*What to work on*
Search the records for the word "notifications" and report each line that has it.

Pictures paired with source code
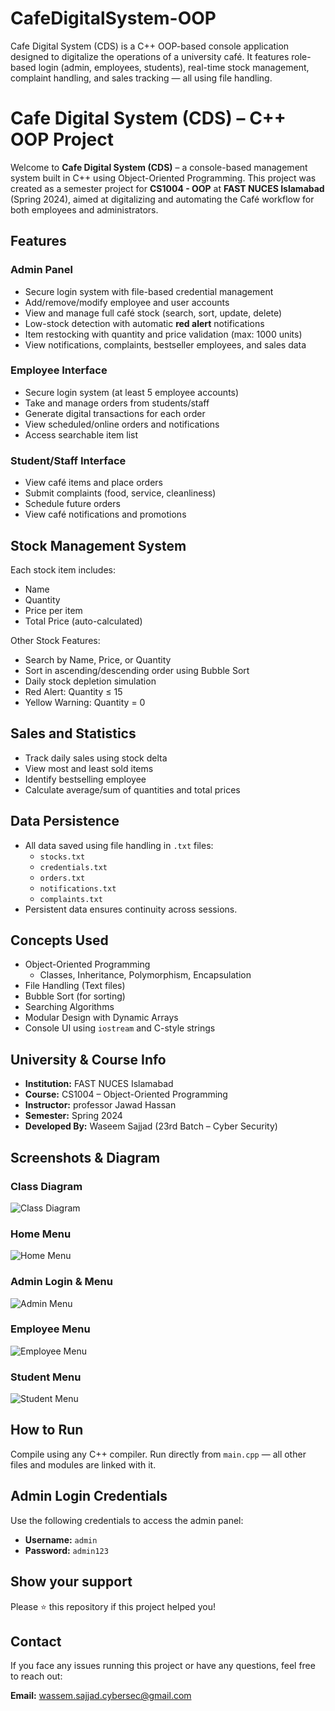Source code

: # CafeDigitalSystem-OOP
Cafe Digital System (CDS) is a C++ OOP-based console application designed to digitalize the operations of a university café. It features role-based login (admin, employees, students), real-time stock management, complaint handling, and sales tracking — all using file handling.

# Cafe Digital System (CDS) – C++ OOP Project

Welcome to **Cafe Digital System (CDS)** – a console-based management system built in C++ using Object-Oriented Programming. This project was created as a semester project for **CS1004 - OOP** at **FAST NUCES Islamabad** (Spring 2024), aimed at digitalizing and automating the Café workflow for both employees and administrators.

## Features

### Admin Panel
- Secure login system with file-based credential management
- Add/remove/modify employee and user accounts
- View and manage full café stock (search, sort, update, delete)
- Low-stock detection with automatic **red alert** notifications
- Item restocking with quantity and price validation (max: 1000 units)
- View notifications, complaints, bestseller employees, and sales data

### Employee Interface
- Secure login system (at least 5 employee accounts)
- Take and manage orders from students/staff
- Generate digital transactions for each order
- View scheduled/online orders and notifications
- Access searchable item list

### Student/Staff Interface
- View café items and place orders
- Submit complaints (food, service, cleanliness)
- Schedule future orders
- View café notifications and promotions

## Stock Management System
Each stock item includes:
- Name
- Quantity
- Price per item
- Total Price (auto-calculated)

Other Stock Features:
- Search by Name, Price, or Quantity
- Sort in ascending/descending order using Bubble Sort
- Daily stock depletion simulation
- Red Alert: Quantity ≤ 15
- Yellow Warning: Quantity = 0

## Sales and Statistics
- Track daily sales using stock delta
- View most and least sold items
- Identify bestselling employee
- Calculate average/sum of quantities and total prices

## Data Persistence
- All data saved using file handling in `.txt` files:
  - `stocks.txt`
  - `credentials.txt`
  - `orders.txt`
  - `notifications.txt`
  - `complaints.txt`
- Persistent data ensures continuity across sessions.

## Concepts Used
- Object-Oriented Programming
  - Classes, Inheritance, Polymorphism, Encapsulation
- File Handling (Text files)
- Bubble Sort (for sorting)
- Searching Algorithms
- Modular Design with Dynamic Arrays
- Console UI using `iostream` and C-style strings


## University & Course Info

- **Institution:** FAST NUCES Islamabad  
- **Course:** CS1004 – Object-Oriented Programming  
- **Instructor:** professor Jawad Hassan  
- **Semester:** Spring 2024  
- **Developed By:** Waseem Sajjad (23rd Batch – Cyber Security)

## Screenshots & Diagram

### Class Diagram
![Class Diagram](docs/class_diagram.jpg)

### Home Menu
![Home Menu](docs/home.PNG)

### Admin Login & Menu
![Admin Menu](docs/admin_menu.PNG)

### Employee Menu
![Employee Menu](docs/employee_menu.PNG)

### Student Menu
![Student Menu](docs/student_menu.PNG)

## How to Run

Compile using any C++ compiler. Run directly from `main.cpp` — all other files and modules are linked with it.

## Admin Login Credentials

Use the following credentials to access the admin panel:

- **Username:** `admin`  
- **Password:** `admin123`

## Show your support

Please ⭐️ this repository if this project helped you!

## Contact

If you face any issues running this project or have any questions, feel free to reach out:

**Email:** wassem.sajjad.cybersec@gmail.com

*Answer for this exercise*
- Low-stock detection with automatic **red alert** notifications
- View notifications, complaints, bestseller employees, and sales data
- View scheduled/online orders and notifications
- View café notifications and promotions
  - `notifications.txt`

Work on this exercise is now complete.